14. The method of claim 12, wherein if a sample feature matching the target feature is found, obtaining a sample pose corresponding to the found sample feature and taking the sample pose as a target pose of the target, further comprising:

detecting a historical position of the target based on the previous frames of point cloud data under the condition that the point cloud height distribution of the current frames of point cloud data of the target is the first height distribution;

if the current position of the target obtained based on the current frame point cloud data is changed compared with the historical position, taking a fifth gesture as a gesture detection result of the target;

and if the current position is unchanged compared with the historical position, taking the first gesture as a gesture detection result of the target.

15. The method of claim 12, wherein if a sample feature matching the target feature is found, obtaining a sample pose corresponding to the found sample feature and taking the sample pose as a target pose of the target, further comprising:

under the condition that the point cloud height distribution in the current frame of point cloud data of the target is third height distribution, extracting biological characteristics based on radar signals of the target to acquire physiological data of the target;

And if the physiological data of the target is matched with the sleep physiological parameters, taking the sixth gesture as a gesture detection result of the target.
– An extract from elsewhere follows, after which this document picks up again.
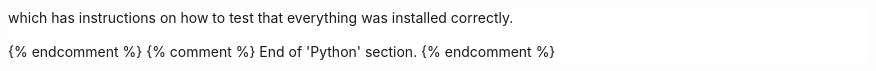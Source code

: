   which has instructions on how to test that everything was installed correctly.
  </p>
{% endcomment %}
</div> {% comment %} End of 'Python' section. {% endcomment %}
16. A method of detecting an object, comprising:

acquiring a radar signal of a target;

performing feature analysis on the radar signal of the target to obtain target features of the target;

according to the target characteristics, searching sample characteristics matched with the target characteristics;

if the sample characteristics matched with the target characteristics are found, determining a sample gesture corresponding to the found sample characteristics, and taking the sample gesture as a gesture detection result of the target;

the gesture detection result is used for indicating a target gesture of the target.

17. A target display device, comprising:

the space page display module is used for displaying space pages; the space page is used for displaying a target space;

the gesture mark display module is used for displaying gesture marks of the targets in the target space displayed by the space page;

the gesture indicia is for indicating a target gesture of the target.
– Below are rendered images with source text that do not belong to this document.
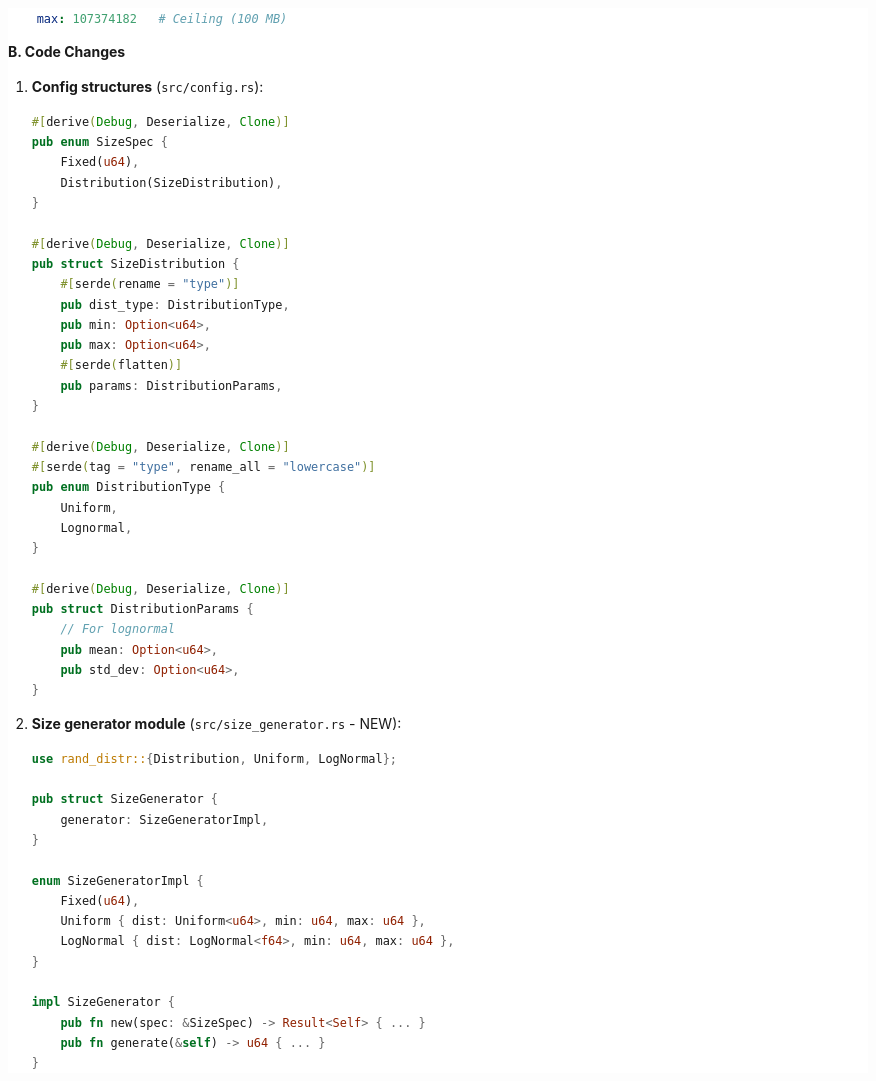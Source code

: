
 ```yaml
    max: 107374182   # Ceiling (100 MB)
```

**B. Code Changes**

1. **Config structures** (`src/config.rs`):
   ```rust
   #[derive(Debug, Deserialize, Clone)]
   pub enum SizeSpec {
       Fixed(u64),
       Distribution(SizeDistribution),
   }
   
   #[derive(Debug, Deserialize, Clone)]
   pub struct SizeDistribution {
       #[serde(rename = "type")]
       pub dist_type: DistributionType,
       pub min: Option<u64>,
       pub max: Option<u64>,
       #[serde(flatten)]
       pub params: DistributionParams,
   }
   
   #[derive(Debug, Deserialize, Clone)]
   #[serde(tag = "type", rename_all = "lowercase")]
   pub enum DistributionType {
       Uniform,
       Lognormal,
   }
   
   #[derive(Debug, Deserialize, Clone)]
   pub struct DistributionParams {
       // For lognormal
       pub mean: Option<u64>,
       pub std_dev: Option<u64>,
   }
   ```

2. **Size generator module** (`src/size_generator.rs` - NEW):
   ```rust
   use rand_distr::{Distribution, Uniform, LogNormal};
   
   pub struct SizeGenerator {
       generator: SizeGeneratorImpl,
   }
   
   enum SizeGeneratorImpl {
       Fixed(u64),
       Uniform { dist: Uniform<u64>, min: u64, max: u64 },
       LogNormal { dist: LogNormal<f64>, min: u64, max: u64 },
   }
   
   impl SizeGenerator {
       pub fn new(spec: &SizeSpec) -> Result<Self> { ... }
       pub fn generate(&self) -> u64 { ... }
   }
   ```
18. An object detection apparatus, comprising:

The radar signal acquisition module is used for acquiring radar signals of targets;

the feature analysis module is used for carrying out feature analysis on the radar signal of the target to obtain target features of the target;

the searching module is used for searching sample characteristics matched with the target characteristics according to the target characteristics;

the result acquisition module is used for determining a sample gesture corresponding to the found sample feature if the sample feature matched with the target feature is found, and taking the sample gesture as a gesture detection result of the target; the gesture detection result is used for indicating a target gesture of the target.

19. An electronic device, comprising: at least one processor, and at least one memory, wherein,

the memory has computer readable instructions stored thereon;

the computer readable instructions are executed by one or more of the processors to cause an electronic device to implement the method of any one of claims 1 to 16.

20. A storage medium having stored thereon computer readable instructions, the computer readable instructions being executable by one or more processors to implement the method of any of claims 1 to 16.